• **HOW TO COMPLETE THIS TASK**: Where a line in the data below includes the word "figs", count it. State the total and nothing more.

Saved data entries:
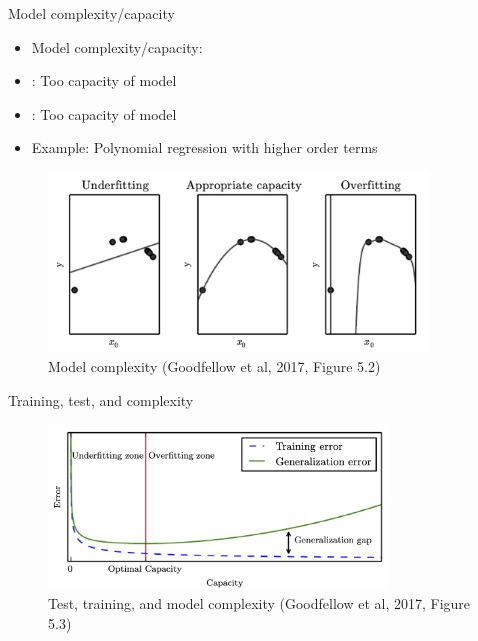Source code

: \documentclass[10pt]{beamer}
\begin{document}
\begin{frame}{Model complexity/capacity}

\begin{itemize}
\item Model complexity/capacity: 
\item {}: Too  capacity of model
\item {}: Too  capacity of model
\item Example: Polynomial regression with higher order terms
\end{itemize}

\begin{figure}[h]
\caption{Model complexity (Goodfellow et al, 2017, Figure 5.2)}
\centering
\includegraphics[width=0.9\textwidth]{figs/Dl_5_2}
\end{figure}

\end{frame}


\begin{frame}{Training, test, and complexity}


\begin{figure}[h]
\caption{Test, training, and model complexity (Goodfellow et al, 2017, Figure 5.3)}
\centering
\includegraphics[width=0.8\textwidth]{figs/Dl_5_3.png}
\end{figure}

\end{frame}
\end{document}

• **ANSWER TO THIS PROBLEM**: 2